The Real Secret to Better Sex
All of my friends follow and RT their zodiac sign on Twitter. It’s so bizarre to me, because back in the day, people would make fun of you if you were into astrology. These days, it seems like everyone I know puts at least a little stock in it. And when I finally gave in and followed my zodiac sign (Aries) on Twitter, I realized why.
While there are definitely people who don’t fit their signs, the people I know fit their signs to a T, so reading the tweets of the zodiac accounts is like hearing your life story come out of the mouths of strangers.
The other day, one of the Aries accounts tweeted:
“An #Aries can’t deal with someone that complains about everything instead of doing something about it.”
And it’s so very true. There’s nothing that makes me crazy like listening to someone complain over and over and over again about something they hate about their life, only to find out later they’ve taken no steps to correct it.
I asked my followers, “If you had one question you wanted answered about sex and/or relationships, what would it be?” and one of the questions was, “Why are so many people happy with s*&$%y sex and/or relationships?” And you know, that’s a damn good question. One I think about a lot.
Last year, while watching my timeline fly by, I saw someone tweet the secret to better sex and orgasms. It was “Do it yourself.” I think I may have literally banged my head on my desk. I don’t understand why people are more comfortable enduring crappy sex and mismatched partnerships than going after what they need and deserve – either by talking to their partner about what they’re not getting from them, or, if that doesn’t work out, finding a new partner.
Bottom line: It doesn’t matter who you’re with, how many relationships you’ve had, how much you’ve dated, how much life you’ve lived.
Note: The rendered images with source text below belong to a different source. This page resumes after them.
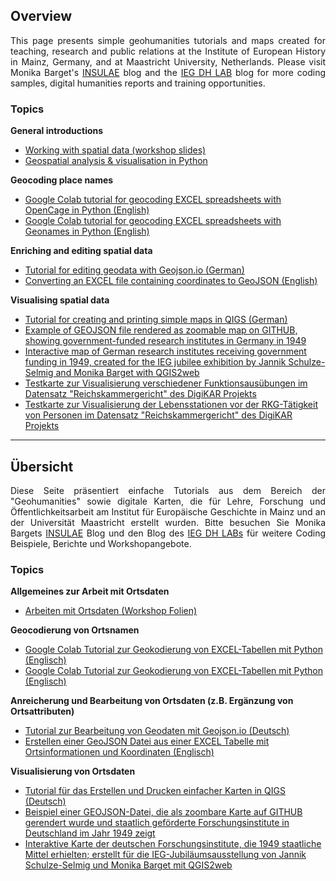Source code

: <h2>Overview</h2>

<p align="justify">This page presents simple geohumanities tutorials and maps created for teaching, research and public relations at the Institute of European History in Mainz, Germany, and at Maastricht University, Netherlands. Please visit Monika Barget's <a href="https://insulae.hypotheses.org/">INSULAE</a> blog and the <a href="https://dhlab.hypotheses.org/">IEG DH LAB</a> blog for more coding samples, digital humanities reports and training opportunities.</p>

<h3>Topics</h3>

<strong>General introductions</strong>
<ul>
<li><a href="https://zenodo.org/record/7868046#.ZEk0XnZBxPY">Working with spatial data (workshop slides)</a></li>
  <li><a href="https://github.com/MonikaBarget/GeoHumTutorials/blob/master/Tutorial_GeoPackages.md">Geospatial analysis & visualisation in Python</a></li>
</ul>

<strong>Geocoding place names</strong>
<ul>
<li><a href="https://monikabarget.github.io/GeoHumTutorials/Tutorial_geocodingOPENCAGE">Google Colab tutorial for geocoding EXCEL spreadsheets with OpenCage in Python (English)</a></li>
<li><a href="https://monikabarget.github.io/GeoHumTutorials/Tutorial_geocodingGEONAMES">Google Colab tutorial for geocoding EXCEL spreadsheets with Geonames in Python (English)</a></li>
</ul>
<strong>Enriching and editing spatial data</strong>
<ul>
<li><a href="https://monikabarget.github.io/GeoHumTutorials/Tutorial_GeoJSON">Tutorial for editing geodata with Geojson.io (German)</a></li>
<li><a href="https://github.com/MonikaBarget/GeoHumTutorials/blob/master/Tutorial_Excel-to-GeoJSON">Converting an EXCEL file containing coordinates to GeoJSON (English)</a></li>

</ul>
<strong>Visualising spatial data</strong>
<ul>
<li><a href="https://monikabarget.github.io/GeoHumTutorials/Tutorial_simpleQGISmaps">Tutorial for creating and printing simple maps in QIGS (German)</a></li>
<li><a href="https://github.com/MonikaBarget/GeoHumTutorials/blob/master/IEG_test_map.geojson">Example of GEOJSON file rendered as zoomable map on GITHUB, showing government-funded research institutes in Germany in 1949</a></li>
<li><a href="https://monikabarget.github.io/GeoHumTutorials/qgis2web_IEG_jubilee_map/index.html">Interactive map of German research institutes receiving government funding in 1949, created for the IEG jubilee exhibition by Jannik Schulze-Selmig and Monika Barget with QGIS2web</a></li>
<li><a href="https://monikabarget.github.io/GeoHumTutorials/qgis2web_2024_12_10-15_30_virtual-layers_ocean/index.html">Testkarte zur Visualisierung verschiedener Funktionsausübungen im Datensatz "Reichskammergericht" des DigiKAR Projekts</a></li>
<li><a href="https://monikabarget.github.io/GeoHumTutorials/qgis2web_2024_12_10-21_event-before-RKG/index.html">Testkarte zur Visualisierung der Lebensstationen vor der RKG-Tätigkeit von Personen im Datensatz "Reichskammergericht" des DigiKAR Projekts</a></li>
</ul>

<hr>

<h2>Übersicht</h2>

<p align="justify">Diese Seite präsentiert einfache Tutorials aus dem Bereich der "Geohumanities" sowie digitale Karten, die für Lehre, Forschung und Öffentlichkeitsarbeit am Institut für Europäische Geschichte in Mainz und an der Universität Maastricht erstellt wurden. Bitte besuchen Sie Monika Bargets <a href="https://insulae.hypotheses.org/">INSULAE</a> Blog und den Blog des <a href="https://dhlab.hypotheses.org/">IEG DH LABs</a> für weitere Coding Beispiele, Berichte und Workshopangebote.</p>

<h3>Topics</h3>

<strong>Allgemeines zur Arbeit mit Ortsdaten</strong>
<ul>
<li><a href="https://zenodo.org/record/7868046#.ZEk0XnZBxPY">Arbeiten mit Ortsdaten (Workshop Folien)</a></li>
</ul>

<strong>Geocodierung von Ortsnamen</strong>
<ul>
<li><a href="https://monikabarget.github.io/GeoHumTutorials/Tutorial_geocodingOPENCAGE">Google Colab Tutorial zur Geokodierung von EXCEL-Tabellen mit Python (Englisch)</a></li>
<li><a href="https://monikabarget.github.io/GeoHumTutorials/Tutorial_geocodingGEONAMES">Google Colab Tutorial zur Geokodierung von EXCEL-Tabellen mit Python (Englisch)</a></li>
</ul>
<strong>Anreicherung und Bearbeitung von Ortsdaten (z.B. Ergänzung von Ortsattributen)</strong>
<ul>
<li><a href="https://monikabarget.github.io/GeoHumTutorials/Tutorial_GeoJSON">Tutorial zur Bearbeitung von Geodaten mit Geojson.io (Deutsch)</a></li>
<li><a href="https://github.com/MonikaBarget/GeoHumTutorials/blob/master/Tutorial_Excel-to-GeoJSON">Erstellen einer GeoJSON Datei aus einer EXCEL Tabelle mit Ortsinformationen und Koordinaten (Englisch)</a></li>
</ul>
<strong>Visualisierung von Ortsdaten</strong>
<ul>
<li><a href="https://monikabarget.github.io/GeoHumTutorials/Tutorial_simpleQGISmaps">Tutorial für das Erstellen und Drucken einfacher Karten in QIGS (Deutsch)</a></li>
<li><a href="https://github.com/MonikaBarget/GeoHumTutorials/blob/master/IEG_test_map.geojson">Beispiel einer GEOJSON-Datei, die als zoombare Karte auf GITHUB gerendert wurde und staatlich geförderte Forschungsinstitute in Deutschland im Jahr 1949 zeigt</a></li>
<li><a href="https://monikabarget.github.io/GeoHumTutorials/qgis2web_IEG_jubilee_map/index.html">Interaktive Karte der deutschen Forschungsinstitute, die 1949 staatliche Mittel erhielten; erstellt für die IEG-Jubiläumsausstellung von Jannik Schulze-Selmig und Monika Barget mit QGIS2web</a></li>
</ul>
If you can’t comfortably open up to your partner(s), your relationships and/or sex will always suck. People aren’t psychic. We have to get to know each other to give our partners what they need. And sometimes, that means we have to outright tell them, “I need this from you…”
What’s more, we’re living in a time of serial monogamy. People feel like they have to be in a relationship to be worth anything. And they’ll stick it out in a bad relationship for any number of reasons ranging from a fear of being alone to a fear of the person they’re with.
This is asinine. Unless you’re married (and sometimes not even then, depending on the situation), you’ve got no obligation to stick around for anyone but yourself. If you’re not happy, and there’s no fixing it, you are allowed to leave. That’s how life works.
I don’t care who you are, or what you’ve done in the past (excluding, like, violent crime and stuff). You deserve happiness, and you should actively pursue it. Even if that means moving on.
And that’s all I’ve got to say about that.